> _Problem details_: Each line holding the string "DoxyCompactItemize" is to be copied from the data.

> _Dataset extract_:
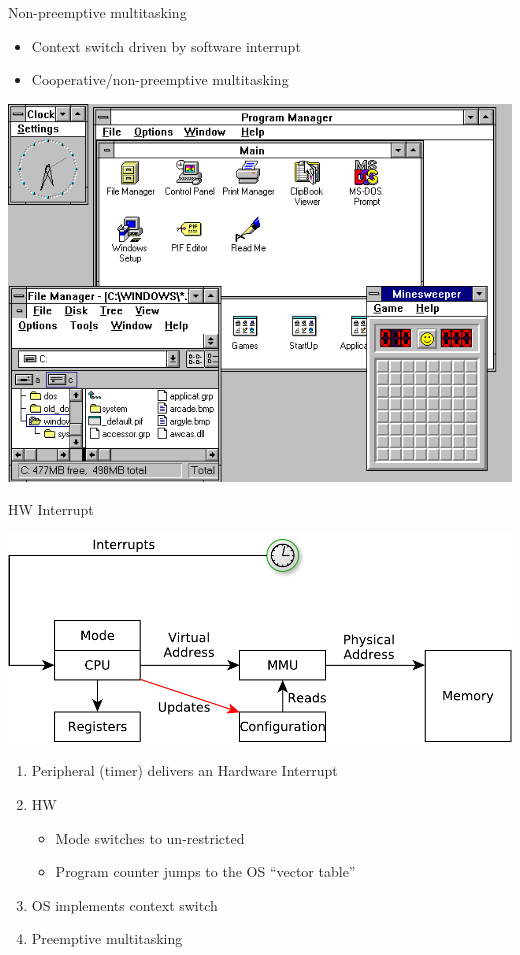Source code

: \documentclass{beamer}
\begin{document}
\begin{frame}{Non-preemptive multitasking}
  \begin{itemize}
  \item Context switch driven by software interrupt
  \item Cooperative/non-preemptive multitasking
  \end{itemize}
  \begin{center}
     {
  \includegraphics[width=0.5\linewidth]{windows3-1}
}
  \end{center}
\end{frame}

\begin{frame}{HW Interrupt}
  \begin{center}
  \includegraphics[width=0.7\linewidth]{timer}
  \end{center}
  \begin{enumerate}
  \item<1-> Peripheral (timer) delivers an Hardware Interrupt
  \item<2-> HW
  \begin{itemize}
    \item Mode switches to un-restricted
    \item Program counter jumps to the OS ``vector table''
  \end{itemize}
  \item<3-> OS implements context switch
  \item<4-> Preemptive multitasking
\end{enumerate}
\end{frame}
\end{document}
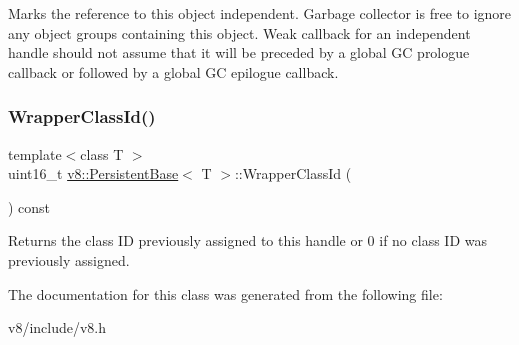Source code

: Marks the reference to this object independent. Garbage collector is free to ignore any object groups containing this object. Weak callback for an independent handle should not assume that it will be preceded by a global GC prologue callback or followed by a global GC epilogue callback. \mbox{\label{classv8_1_1PersistentBase_ac81668d70faff8ee84aa6db410b3ce3c}} 
\subsubsection{\texorpdfstring{Wrapper\+Class\+Id()}{WrapperClassId()}}
{\footnotesize\ttfamily template$<$class T $>$ \\
uint16\+\_\+t \mbox{\hyperlink{classv8_1_1PersistentBase}{v8\+::\+Persistent\+Base}}$<$ T $>$\+::Wrapper\+Class\+Id (\begin{DoxyParamCaption}{ }\end{DoxyParamCaption}) const}

Returns the class ID previously assigned to this handle or 0 if no class ID was previously assigned. 

The documentation for this class was generated from the following file\+:\begin{DoxyCompactItemize}
\item 
v8/include/v8.\+h\end{DoxyCompactItemize}

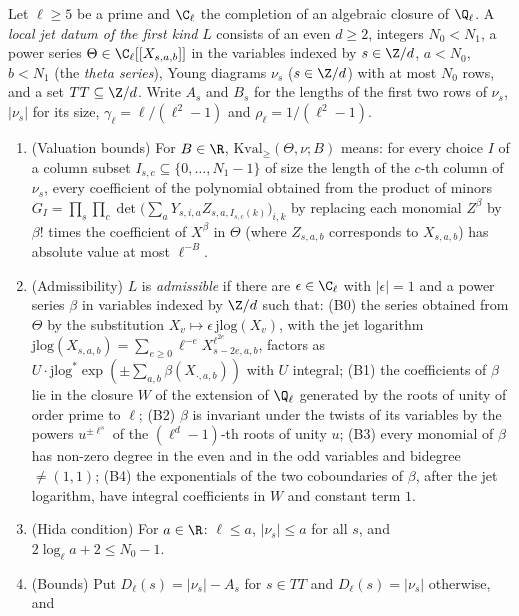 \begin{definition}\label{pf:sh-curv:jetloc}
Let $\ell\ge5$ be a prime and $\C_\ell$ the completion of an algebraic closure of $\Q_\ell$. A \emph{local jet datum of the
first kind} $L$ consists of an even $d\ge2$, integers $N_0<N_1$, a power series $\Theta\in\C_\ell[[X_{s,a,b}]]$ in the
variables indexed by $s\in\Z/d$, $a<N_0$, $b<N_1$ (the \emph{theta series}), Young diagrams $\nu_s$ ($s\in\Z/d$) with at most
$N_0$ rows, and a set $TT\subseteq\Z/d$. Write $A_s$ and $B_s$ for the lengths of the first two rows of $\nu_s$, $|\nu_s|$ for
its size, $\gamma_\ell=\ell/(\ell^2-1)$ and $\rho_\ell=1/(\ell^2-1)$.
\begin{enumerate}[label=(\alph*)]
\item (Valuation bounds) For $B\in\R$, $\mathrm{Kval}_{\ge}(\Theta,\nu;B)$ means: for every choice $I$ of a column subset
$I_{s,c}\subseteq\{0,\dots,N_1-1\}$ of size the length of the $c$-th column of $\nu_s$, every coefficient of the polynomial
obtained from the product of minors $G_I=\prod_s\prod_c\det\bigl(\sum_aY_{s,i,a}Z_{s,a,I_{s,c}(k)}\bigr)_{i,k}$ by replacing
each monomial $Z^\beta$ by $\beta!$ times the coefficient of $X^\beta$ in $\Theta$ (where $Z_{s,a,b}$ corresponds to
$X_{s,a,b}$) has absolute value at most $\ell^{-B}$.
\item (Admissibility) $L$ is \emph{admissible} if there are $\epsilon\in\C_\ell$ with $|\epsilon|=1$ and a power series $\beta$
in variables indexed by $\Z/d$ such that: (B0) the series obtained from $\Theta$ by the substitution
$X_v\mapsto\epsilon\,\mathrm{jlog}(X_v)$, with the jet logarithm $\mathrm{jlog}(X_{s,a,b})=\sum_{e\ge0}\ell^{-e}
X_{s-2e,a,b}^{\ell^{2e}}$, factors as $U\cdot\mathrm{jlog}^*\exp(\pm\sum_{a,b}\beta(X_{\cdot,a,b}))$ with $U$ integral;
(B1) the coefficients of $\beta$ lie in the closure $W$ of the extension of $\Q_\ell$ generated by the roots of unity of
order prime to $\ell$; (B2) $\beta$ is invariant under the twists of its variables by the powers $u^{\pm\ell^s}$ of the
$(\ell^d-1)$-th roots of unity $u$; (B3) every monomial of $\beta$ has non-zero degree in the even and in the odd variables
and bidegree $\ne(1,1)$; (B4) the exponentials of the two coboundaries of $\beta$, after the jet logarithm, have integral
coefficients in $W$ and constant term $1$.
\item (Hida condition) For $a\in\R$: $\ell\le a$, $|\nu_s|\le a$ for all $s$, and $2\log_\ell a+2\le N_0-1$.
\item (Bounds) Put $D_\ell(s)=|\nu_s|-A_s$ for $s\in TT$ and $D_\ell(s)=|\nu_s|$ otherwise, and

\end{enumerate}
\end{definition}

> _Answer section_:
The documentation for this class was generated from the following file\+:\begin{DoxyCompactItemize}
v8/include/v8.\+h\end{DoxyCompactItemize}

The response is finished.